Your objective =>
From the first line of the listing below to the line with "Following the spectral", print each line exactly, and nothing more. Leave out the pictures.

Input material =>

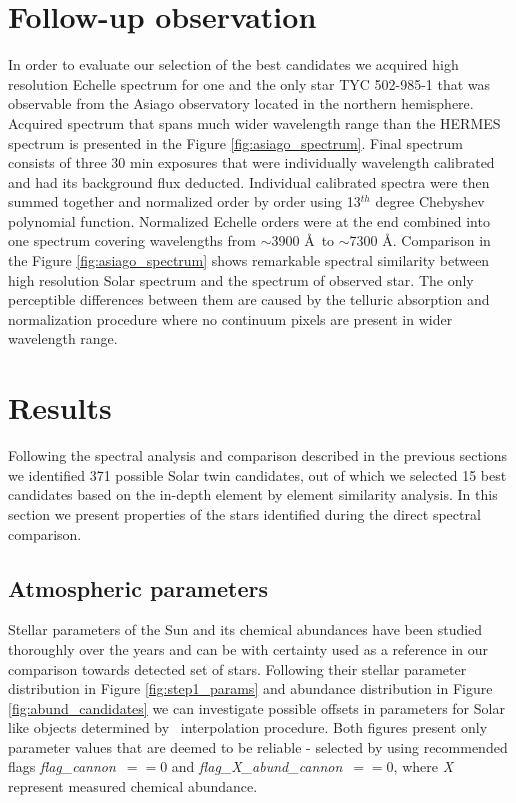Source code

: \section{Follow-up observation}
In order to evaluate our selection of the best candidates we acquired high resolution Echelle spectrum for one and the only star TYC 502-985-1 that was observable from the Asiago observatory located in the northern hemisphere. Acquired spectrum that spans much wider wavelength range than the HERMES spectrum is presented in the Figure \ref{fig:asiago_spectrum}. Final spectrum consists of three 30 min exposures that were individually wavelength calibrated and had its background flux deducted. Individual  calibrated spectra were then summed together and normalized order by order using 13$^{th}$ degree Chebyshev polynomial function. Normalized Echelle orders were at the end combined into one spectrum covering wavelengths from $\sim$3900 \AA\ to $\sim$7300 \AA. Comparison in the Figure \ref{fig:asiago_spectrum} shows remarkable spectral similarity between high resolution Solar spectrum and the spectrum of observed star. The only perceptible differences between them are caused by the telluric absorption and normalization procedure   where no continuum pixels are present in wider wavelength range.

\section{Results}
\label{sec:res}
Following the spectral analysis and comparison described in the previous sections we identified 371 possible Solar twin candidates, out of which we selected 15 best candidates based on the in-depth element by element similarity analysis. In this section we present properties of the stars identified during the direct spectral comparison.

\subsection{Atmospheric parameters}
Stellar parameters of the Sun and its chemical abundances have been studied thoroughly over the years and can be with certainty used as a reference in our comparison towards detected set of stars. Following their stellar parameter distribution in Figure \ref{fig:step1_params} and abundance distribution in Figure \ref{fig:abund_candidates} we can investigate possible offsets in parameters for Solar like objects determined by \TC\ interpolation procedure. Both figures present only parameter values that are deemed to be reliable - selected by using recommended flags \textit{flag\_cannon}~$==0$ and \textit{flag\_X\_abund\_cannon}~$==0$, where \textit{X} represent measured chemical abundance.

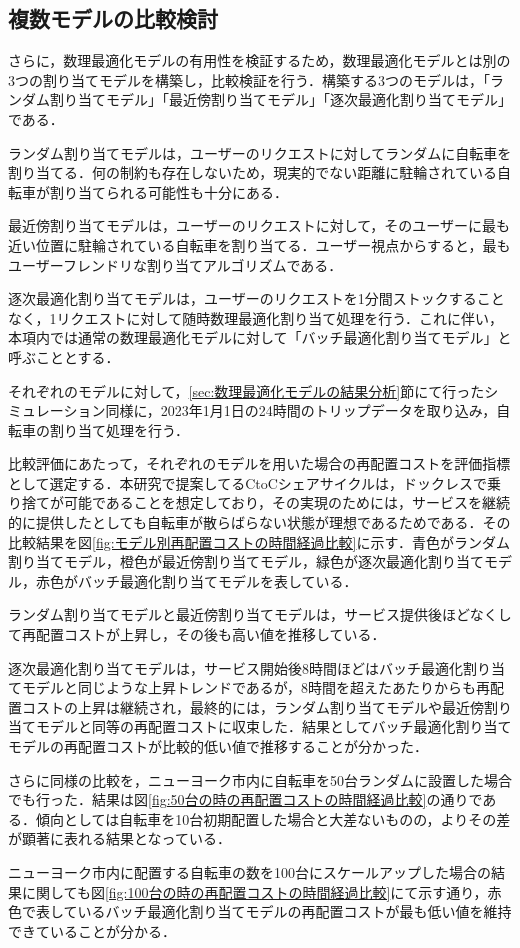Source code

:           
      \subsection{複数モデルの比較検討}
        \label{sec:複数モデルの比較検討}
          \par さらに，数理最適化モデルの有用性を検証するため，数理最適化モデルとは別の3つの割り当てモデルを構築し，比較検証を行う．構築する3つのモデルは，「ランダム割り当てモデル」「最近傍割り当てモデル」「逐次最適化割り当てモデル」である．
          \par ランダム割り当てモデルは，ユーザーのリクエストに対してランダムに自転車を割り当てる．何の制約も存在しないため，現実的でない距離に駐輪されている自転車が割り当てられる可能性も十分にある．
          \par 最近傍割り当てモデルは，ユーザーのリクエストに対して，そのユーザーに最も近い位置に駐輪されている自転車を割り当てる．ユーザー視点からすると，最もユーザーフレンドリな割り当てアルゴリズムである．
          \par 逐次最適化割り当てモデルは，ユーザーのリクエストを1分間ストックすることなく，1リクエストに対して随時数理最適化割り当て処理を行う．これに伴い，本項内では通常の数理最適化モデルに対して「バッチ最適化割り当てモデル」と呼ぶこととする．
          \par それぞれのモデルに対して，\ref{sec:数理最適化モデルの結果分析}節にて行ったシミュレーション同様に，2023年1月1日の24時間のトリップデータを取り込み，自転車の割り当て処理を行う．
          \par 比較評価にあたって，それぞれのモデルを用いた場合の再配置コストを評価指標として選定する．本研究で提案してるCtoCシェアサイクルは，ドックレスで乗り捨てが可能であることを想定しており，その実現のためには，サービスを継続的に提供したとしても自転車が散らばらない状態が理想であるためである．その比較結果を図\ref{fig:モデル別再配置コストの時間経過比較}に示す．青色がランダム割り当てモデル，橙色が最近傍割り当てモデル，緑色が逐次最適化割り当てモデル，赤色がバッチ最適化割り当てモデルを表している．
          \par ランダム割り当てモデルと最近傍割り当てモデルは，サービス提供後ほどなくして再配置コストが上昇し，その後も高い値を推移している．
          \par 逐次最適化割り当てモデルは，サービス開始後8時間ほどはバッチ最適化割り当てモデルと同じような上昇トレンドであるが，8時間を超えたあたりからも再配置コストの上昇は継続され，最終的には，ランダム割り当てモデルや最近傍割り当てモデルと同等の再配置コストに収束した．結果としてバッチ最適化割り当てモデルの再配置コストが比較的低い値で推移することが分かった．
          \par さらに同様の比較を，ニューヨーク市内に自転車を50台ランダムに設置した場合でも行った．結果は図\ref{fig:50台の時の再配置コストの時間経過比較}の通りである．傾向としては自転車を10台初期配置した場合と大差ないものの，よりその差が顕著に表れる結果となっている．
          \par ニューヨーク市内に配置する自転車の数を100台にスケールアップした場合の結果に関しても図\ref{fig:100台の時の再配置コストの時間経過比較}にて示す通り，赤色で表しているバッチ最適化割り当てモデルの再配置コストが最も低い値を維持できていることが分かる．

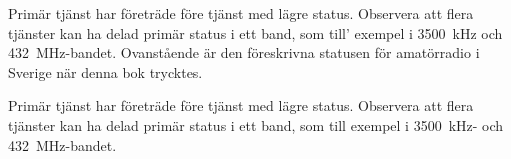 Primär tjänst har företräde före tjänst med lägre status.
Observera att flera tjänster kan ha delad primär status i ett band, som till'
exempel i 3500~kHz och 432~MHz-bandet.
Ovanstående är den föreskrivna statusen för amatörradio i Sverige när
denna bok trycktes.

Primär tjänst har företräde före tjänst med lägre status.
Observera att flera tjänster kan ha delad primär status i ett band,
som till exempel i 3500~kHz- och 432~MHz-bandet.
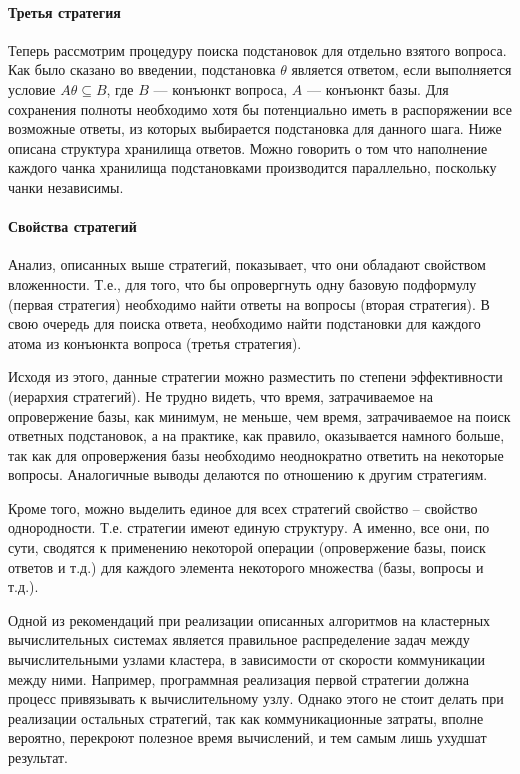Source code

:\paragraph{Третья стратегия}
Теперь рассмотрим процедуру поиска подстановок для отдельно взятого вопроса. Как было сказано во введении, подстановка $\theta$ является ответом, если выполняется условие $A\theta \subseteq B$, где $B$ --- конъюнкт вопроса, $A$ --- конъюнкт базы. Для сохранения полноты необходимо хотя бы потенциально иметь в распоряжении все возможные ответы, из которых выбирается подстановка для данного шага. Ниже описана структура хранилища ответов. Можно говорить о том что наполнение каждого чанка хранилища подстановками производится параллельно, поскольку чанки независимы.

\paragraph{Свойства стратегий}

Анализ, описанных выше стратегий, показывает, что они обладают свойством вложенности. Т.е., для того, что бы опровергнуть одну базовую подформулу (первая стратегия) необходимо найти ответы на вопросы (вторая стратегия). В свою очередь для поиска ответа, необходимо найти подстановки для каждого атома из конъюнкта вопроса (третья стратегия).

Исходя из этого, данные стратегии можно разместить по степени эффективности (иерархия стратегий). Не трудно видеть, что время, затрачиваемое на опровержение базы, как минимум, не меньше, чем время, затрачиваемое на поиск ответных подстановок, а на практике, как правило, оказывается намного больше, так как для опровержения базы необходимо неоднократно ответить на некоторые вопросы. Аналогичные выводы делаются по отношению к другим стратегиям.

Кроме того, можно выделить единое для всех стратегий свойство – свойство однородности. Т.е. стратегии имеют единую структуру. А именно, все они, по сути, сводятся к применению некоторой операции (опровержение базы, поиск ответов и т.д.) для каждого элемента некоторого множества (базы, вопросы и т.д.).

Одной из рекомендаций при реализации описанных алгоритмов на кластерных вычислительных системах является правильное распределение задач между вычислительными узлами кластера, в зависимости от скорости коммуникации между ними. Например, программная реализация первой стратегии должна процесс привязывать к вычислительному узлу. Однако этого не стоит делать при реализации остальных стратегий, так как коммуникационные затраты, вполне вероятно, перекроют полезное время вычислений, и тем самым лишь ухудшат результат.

Solution =>
Source code

: \section{Follow-up observation}
In order to evaluate our selection of the best candidates we acquired high resolution Echelle spectrum for one and the only star TYC 502-985-1 that was observable from the Asiago observatory located in the northern hemisphere. Acquired spectrum that spans much wider wavelength range than the HERMES spectrum is presented in the Figure \ref{fig:asiago_spectrum}. Final spectrum consists of three 30 min exposures that were individually wavelength calibrated and had its background flux deducted. Individual  calibrated spectra were then summed together and normalized order by order using 13$^{th}$ degree Chebyshev polynomial function. Normalized Echelle orders were at the end combined into one spectrum covering wavelengths from $\sim$3900 \AA\ to $\sim$7300 \AA. Comparison in the Figure \ref{fig:asiago_spectrum} shows remarkable spectral similarity between high resolution Solar spectrum and the spectrum of observed star. The only perceptible differences between them are caused by the telluric absorption and normalization procedure   where no continuum pixels are present in wider wavelength range.

\section{Results}
\label{sec:res}
Following the spectral analysis and comparison described in the previous sections we identified 371 possible Solar twin candidates, out of which we selected 15 best candidates based on the in-depth element by element similarity analysis. In this section we present properties of the stars identified during the direct spectral comparison.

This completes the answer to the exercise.